Wax Material or Lipidic Matrix	Mechanical Properties
	Elastic Energy (J)	Stiffness (N/mm)	Ultimate Strength (N)	Elastic Limit (mm)	Toughness (J)
Beewax	22.3	57.6	48.7	0.9	25.4
Candelilla	6.1	196.0	50.3	0.3	8.5
Carnauba	6.0	203	50.4	0.32	9.0
Ozokerite	17.7	70.5	49.0	0.72	21.7
BEW matrix	0.11	0.40	0.30	0.62	0.12
CLW matrix	0.006	3.3	0.39	0.04	0.011
CRW matrix	0.022	0.04	0.06	0.74	0.025
OKW matrix	0.04	0.98	0.28	0.26	0.05
Commercial product	0.01	6.0	0.37	0.1	0.02

lists the results of the mechanical properties. Beeswax, ozokerite and their respective lipidic matrixes showed the largest toughness and elastic energy, which in turn, is translated in a good spreadability under application with modest pressure. Further carnauba and candelilla waxes showed the largest stiffness, but small elastic limits indicating a more brittle behavior. Interestingly, carnauba matrix showed the softest behavior showing a large ability to absorb energy and virtually no resistance to penetration. Here, weaker LM was obtained using those texturized with waxes containing a larger number of polar moieties (i.e., esters and alcohols) prevailing solubilization rather than crystallization. The crystallization of LM containing CRW was difficult to control as they had either a porous nature or significant shrinkage on the surface, or were brittle on the surface but smooth in the interior. BEW and OKW underwent plastic deformation once the stress exceeded its peak force due to a fibrous lamellar structure. In contrast, when the curves of CLW and CRW reached a peak force, a sharp decrease in force occurred, indicating that these grainy samples had a brittle character.

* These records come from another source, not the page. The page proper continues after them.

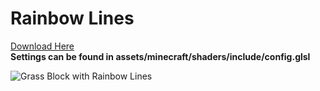 # Rainbow Lines
[Download Here](https://github.com/TacnaynDev/Resource-Packs-Demo/blob/main/Info/Downloads/Rainbow%20Lines.zip)  
**Settings can be found in assets/minecraft/shaders/include/config.glsl**  
  
![Grass Block with Rainbow Lines](https://raw.githubusercontent.com/TacnaynDev/Resource-Packs-Demo/main/img/rainbow_lines_loop.gif)  
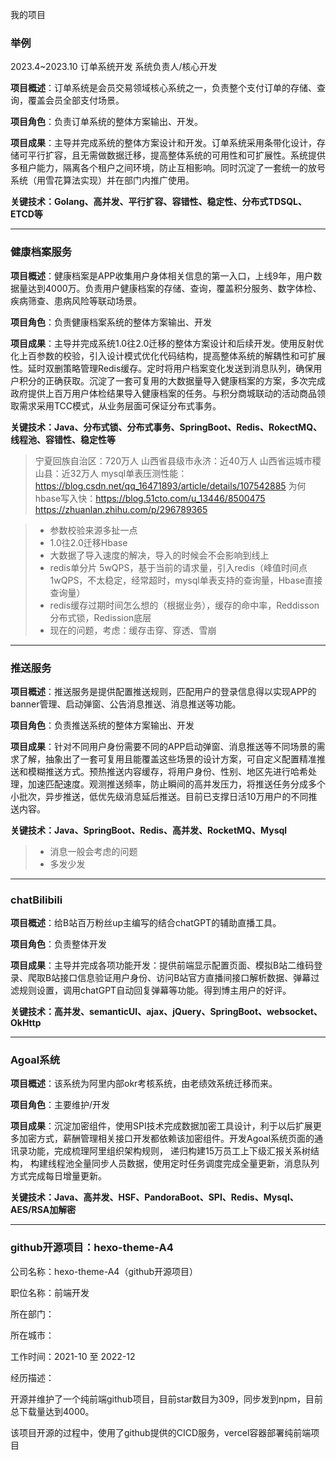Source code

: 我的项目



### 举例
2023.4~2023.10  订单系统开发   系统负责人/核心开发

**项目概述**：订单系统是会员交易领域核心系统之一，负责整个支付订单的存储、查询，覆盖会员全部支付场景。 

**项目角色**：负责订单系统的整体方案输出、开发。

**项目成果**：主导并完成系统的整体方案设计和开发。订单系统采用条带化设计，存储可平行扩容，且无需做数据迁移，提高整体系统的可用性和可扩展性。系统提供多租户能力，隔离各个租户之间环境，防止互相影响。同时沉淀了一套统一的放号系统（用雪花算法实现）并在部门内推广使用。

**关键技术：Golang、高并发、平行扩容、容错性、稳定性、分布式TDSQL、ETCD等**

---

### 健康档案服务

**项目概述**：健康档案是APP收集用户身体相关信息的第一入口，上线9年，用户数据量达到4000万。负责用户健康档案的存储、查询，覆盖积分服务、数字体检、疾病筛查、患病风险等联动场景。

**项目角色**：负责健康档案系统的整体方案输出、开发

**项目成果**：主导并完成系统1.0往2.0迁移的整体方案设计和后续开发。使用反射优化上百参数的校验，引入设计模式优化代码结构，提高整体系统的解耦性和可扩展性。延时双删策略管理Redis缓存。定时将用户档案变化发送到消息队列，确保用户积分的正确获取。沉淀了一套可复用的大数据量导入健康档案的方案，多次完成政府提供上百万用户体检结果导入健康档案的任务。与积分商城联动的活动商品领取需求采用TCC模式，从业务层面可保证分布式事务。

**关键技术：Java、分布式锁、分布式事务、SpringBoot、Redis、RokectMQ、线程池、容错性、稳定性等**

> 宁夏回族自治区：720万人
> 山西省县级市永济：近40万人
> 山西省运城市稷山县：近32万人
> mysql单表压测性能：https://blog.csdn.net/qq_16471893/article/details/107542885
> 为何hbase写入快：https://blog.51cto.com/u_13446/8500475
> https://zhuanlan.zhihu.com/p/296789365

>  - 参数校验来源多扯一点
>  - 1.0往2.0迁移Hbase
>  - 大数据了导入速度的解决，导入的时候会不会影响到线上
>  - redis单分片 5wQPS，基于当前的请求量，引入redis（峰值时间点1wQPS，不太稳定，经常超时，mysql单表支持的查询量，Hbase直接查询量）
>  - redis缓存过期时间怎么想的（根据业务），缓存的命中率，Reddisson分布式锁，Redission底层
>  - 现在的问题，考虑：缓存击穿、穿透、雪崩

---

### 推送服务

**项目概述**：推送服务是提供配置推送规则，匹配用户的登录信息得以实现APP的banner管理、启动弹窗、公告消息推送、消息推送等功能。

**项目角色**：负责推送系统的整体方案输出、开发

**项目成果**：针对不同用户身份需要不同的APP启动弹窗、消息推送等不同场景的需求了解，抽象出了一套可复用且能覆盖这些场景的设计方案，可自定义配置精准推送和模糊推送方式。预热推送内容缓存，将用户身份、性别、地区先进行哈希处理，加速匹配速度。观测推送频率，防止瞬间的高并发压力，将推送任务分成多个小批次，异步推送，低优先级消息延后推送。目前已支撑日活10万用户的不同推送内容。

**关键技术：Java、SpringBoot、Redis、高并发、RocketMQ、Mysql**

> - 消息一般会考虑的问题
> - 多发少发

---

### chatBilibili

**项目概述**：给B站百万粉丝up主编写的结合chatGPT的辅助直播工具。

**项目角色**：负责整体开发

**项目成果**：主导并完成各项功能开发：提供前端显示配置页面、模拟B站二维码登录、爬取B站接口信息验证用户身份、访问B站官方直播间接口解析数据、弹幕过滤规则设置，调用chatGPT自动回复弹幕等功能。得到博主用户的好评。

**关键技术：高并发、semanticUI、ajax、jQuery、SpringBoot、websocket、OkHttp**


---

### Agoal系统

**项目概述**：该系统为阿里内部okr考核系统，由老绩效系统迁移而来。

**项目角色**：主要维护/开发

**项目成果**：沉淀加密组件，使用SPI技术完成数据加密工具设计，利于以后扩展更多加密方式，薪酬管理相关接口开发都依赖该加密组件。开发Agoal系统页面的通讯录功能，完成梳理阿里组织架构规则， 递归构建15万员工上下级汇报关系树结构， 构建线程池全量同步人员数据，使用定时任务调度完成全量更新，消息队列方式完成每日增量更新。

**关键技术：Java、高并发、HSF、PandoraBoot、SPI、Redis、Mysql、AES/RSA加解密**


---

### github开源项目：hexo-theme-A4

公司名称：hexo-theme-A4（github开源项目）

职位名称：前端开发

所在部门：

所在城市：

工作时间：2021-10 至 2022-12

经历描述：

开源并维护了一个纯前端github项目，目前star数目为309，同步发到npm，目前总下载量达到4000。

该项目开源的过程中，使用了github提供的CICD服务，vercel容器部署纯前端项目
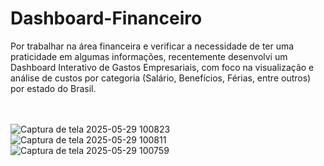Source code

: # Dashboard-Financeiro
Por trabalhar na área financeira e verificar a necessidade de ter uma praticidade em algumas informações, recentemente desenvolvi um Dashboard Interativo de Gastos Empresariais, com foco na visualização e análise de custos por categoria (Salário, Benefícios, Férias, entre outros) por estado do Brasil. </br></br></br>

![Captura de tela 2025-05-29 100823](https://github.com/user-attachments/assets/8c05a4c1-deca-4ac5-976e-545e0bd1c921)</br>
![Captura de tela 2025-05-29 100811](https://github.com/user-attachments/assets/b20ce637-7411-4188-8eaf-fc2c690959b5)</br>
![Captura de tela 2025-05-29 100759](https://github.com/user-attachments/assets/56f527fb-3d0f-4b9e-879b-172fb0d3388c)
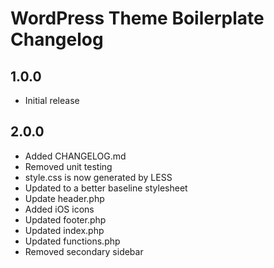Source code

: WordPress Theme Boilerplate Changelog
=====================================

1.0.0
-----
* Initial release

2.0.0
-----
* Added CHANGELOG.md
* Removed unit testing
* style.css is now generated by LESS
* Updated to a better baseline stylesheet
* Update header.php
* Added iOS icons
* Updated footer.php
* Updated index.php
* Updated functions.php
* Removed secondary sidebar
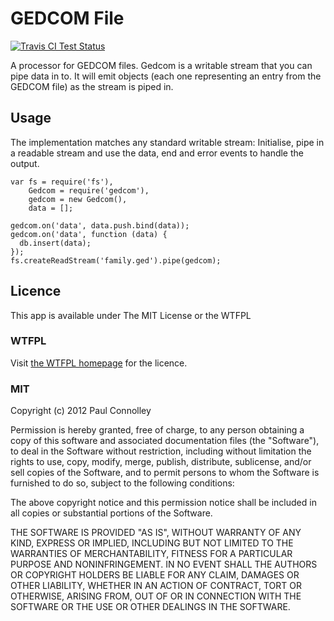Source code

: # GEDCOM File
[![Travis CI Test Status](https://travis-ci.org/connrs/gedcom-stream.png)](https://travis-ci.org/connrs/gedcom-stream)

A processor for GEDCOM files. Gedcom is a writable stream that you can pipe data in to. It will emit objects (each one representing an entry from the GEDCOM file) as the stream is piped in.

## Usage

The implementation matches any standard writable stream: Initialise, pipe in a readable stream and use the data, end and error events to handle the output.

    var fs = require('fs'),
        Gedcom = require('gedcom'),
        gedcom = new Gedcom(),
        data = [];

    gedcom.on('data', data.push.bind(data));
    gedcom.on('data', function (data) {
      db.insert(data);
    });
    fs.createReadStream('family.ged').pipe(gedcom);

## Licence

This app is available under The MIT License or the WTFPL

### WTFPL

Visit [the WTFPL homepage](http://sam.zoy.org/wtfpl/) for the licence.

### MIT

Copyright (c) 2012 Paul Connolley

Permission is hereby granted, free of charge, to any person obtaining a copy of this software and associated documentation files (the "Software"), to deal in the Software without restriction, including without limitation the rights to use, copy, modify, merge, publish, distribute, sublicense, and/or sell copies of the Software, and to permit persons to whom the Software is furnished to do so, subject to the following conditions:

The above copyright notice and this permission notice shall be included in all copies or substantial portions of the Software.

THE SOFTWARE IS PROVIDED "AS IS", WITHOUT WARRANTY OF ANY KIND, EXPRESS OR IMPLIED, INCLUDING BUT NOT LIMITED TO THE WARRANTIES OF MERCHANTABILITY, FITNESS FOR A PARTICULAR PURPOSE AND NONINFRINGEMENT. IN NO EVENT SHALL THE AUTHORS OR COPYRIGHT HOLDERS BE LIABLE FOR ANY CLAIM, DAMAGES OR OTHER LIABILITY, WHETHER IN AN ACTION OF CONTRACT, TORT OR OTHERWISE, ARISING FROM, OUT OF OR IN CONNECTION WITH THE SOFTWARE OR THE USE OR OTHER DEALINGS IN THE SOFTWARE.


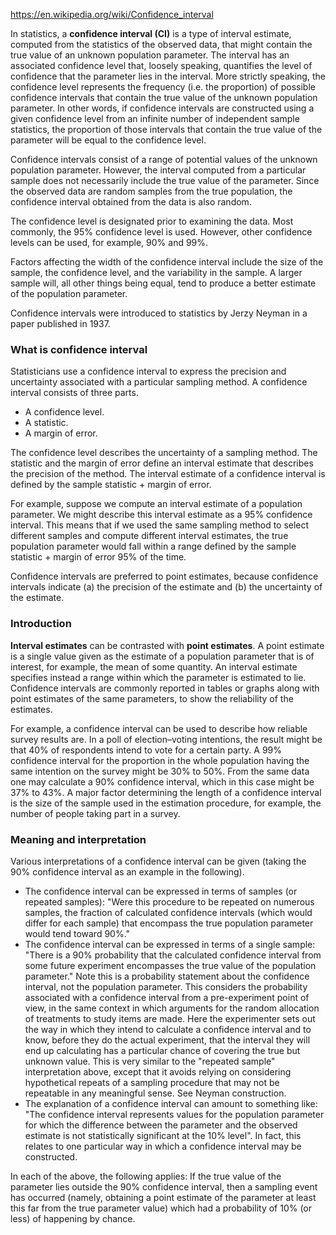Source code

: https://en.wikipedia.org/wiki/Confidence_interval  

In statistics, a __confidence interval (CI)__ is a type of interval estimate, computed from the statistics of the observed data, that might contain the true value of an unknown population parameter. The interval has an associated confidence level that, loosely speaking, quantifies the level of confidence that the parameter lies in the interval. More strictly speaking, the confidence level represents the frequency (i.e. the proportion) of possible confidence intervals that contain the true value of the unknown population parameter. In other words, if confidence intervals are constructed using a given confidence level from an infinite number of independent sample statistics, the proportion of those intervals that contain the true value of the parameter will be equal to the confidence level.

Confidence intervals consist of a range of potential values of the unknown population parameter. However, the interval computed from a particular sample does not necessarily include the true value of the parameter. Since the observed data are random samples from the true population, the confidence interval obtained from the data is also random.

The confidence level is designated prior to examining the data. Most commonly, the 95% confidence level is used. However, other confidence levels can be used, for example, 90% and 99%.

Factors affecting the width of the confidence interval include the size of the sample, the confidence level, and the variability in the sample. A larger sample will, all other things being equal, tend to produce a better estimate of the population parameter.

Confidence intervals were introduced to statistics by Jerzy Neyman in a paper published in 1937.

### What is confidence interval 

Statisticians use a confidence interval to express the precision and uncertainty associated with a particular sampling method. A confidence interval consists of three parts.

* A confidence level.
* A statistic.
* A margin of error.

The confidence level describes the uncertainty of a sampling method. The statistic and the margin of error define an interval estimate that describes the precision of the method. The interval estimate of a confidence interval is defined by the sample statistic + margin of error.

For example, suppose we compute an interval estimate of a population parameter. We might describe this interval estimate as a 95% confidence interval. This means that if we used the same sampling method to select different samples and compute different interval estimates, the true population parameter would fall within a range defined by the sample statistic + margin of error 95% of the time.

Confidence intervals are preferred to point estimates, because confidence intervals indicate (a) the precision of the estimate and (b) the uncertainty of the estimate.

### Introduction

__Interval estimates__ can be contrasted with __point estimates__. A point estimate is a single value given as the estimate of a population parameter that is of interest, for example, the mean of some quantity. An interval estimate specifies instead a range within which the parameter is estimated to lie. Confidence intervals are commonly reported in tables or graphs along with point estimates of the same parameters, to show the reliability of the estimates.

For example, a confidence interval can be used to describe how reliable survey results are. In a poll of election–voting intentions, the result might be that 40% of respondents intend to vote for a certain party. A 99% confidence interval for the proportion in the whole population having the same intention on the survey might be 30% to 50%. From the same data one may calculate a 90% confidence interval, which in this case might be 37% to 43%. A major factor determining the length of a confidence interval is the size of the sample used in the estimation procedure, for example, the number of people taking part in a survey.

### Meaning and interpretation

Various interpretations of a confidence interval can be given (taking the 90% confidence interval as an example in the following).

* The confidence interval can be expressed in terms of samples (or repeated samples): "Were this procedure to be repeated on numerous samples, the fraction of calculated confidence intervals (which would differ for each sample) that encompass the true population parameter would tend toward 90%."  
* The confidence interval can be expressed in terms of a single sample: "There is a 90% probability that the calculated confidence interval from some future experiment encompasses the true value of the population parameter." Note this is a probability statement about the confidence interval, not the population parameter. This considers the probability associated with a confidence interval from a pre-experiment point of view, in the same context in which arguments for the random allocation of treatments to study items are made. Here the experimenter sets out the way in which they intend to calculate a confidence interval and to know, before they do the actual experiment, that the interval they will end up calculating has a particular chance of covering the true but unknown value. This is very similar to the "repeated sample" interpretation above, except that it avoids relying on considering hypothetical repeats of a sampling procedure that may not be repeatable in any meaningful sense. See Neyman construction.  
* The explanation of a confidence interval can amount to something like: "The confidence interval represents values for the population parameter for which the difference between the parameter and the observed estimate is not statistically significant at the 10% level". In fact, this relates to one particular way in which a confidence interval may be constructed.  

In each of the above, the following applies: If the true value of the parameter lies outside the 90% confidence interval, then a sampling event has occurred (namely, obtaining a point estimate of the parameter at least this far from the true parameter value) which had a probability of 10% (or less) of happening by chance.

This singularity is explained by the high content of polar moieties such as esters and fatty alcohols. In art application, certain plasticity is required so that the LM can be manipulated to provide a good running or spreadability. The complicated molecular mixture in LM results in a unique crystalline and amorphous structure. The branching of the waxes long chains forms rigid semicrystalline zones, whereas the mobile amorphous zones contain liquid components of the CEO.

The commercial product showed a clear stiffness with a rapid crack. Thus, it is considered a brittle material. Usually, if the LM is too stiff, it cannot be applied evenly. Conversely, when the LM is too runny, it does not stay long on the skin. The low endothermic events of CEO-based ingredients (55–65 °C) allows for the LM to lasts longer on the skin.

4. Conclusions

The diverse chemical composition of lipidic matrixes resulted in different crystallization profiles and improved clove essential oil stability by inhibiting the lipid peroxidation and scavenging of proton, oxy, and hydroxyl radicals. The physicochemical properties of these matrixes were modulated by the innate chemical composition of waxy materials. Thus, the predominant short-chain HC in BEW, and OKW resulted in the most crystalline and strongest materials, whereas the high number of long-chain WEs in CRW and CLW matrixes resulted in a less crystalline and weaker material. Waxy materials can be employed for the formulation of topical preparations, with this oil having a modulated texture, cleansing, and antioxidant properties.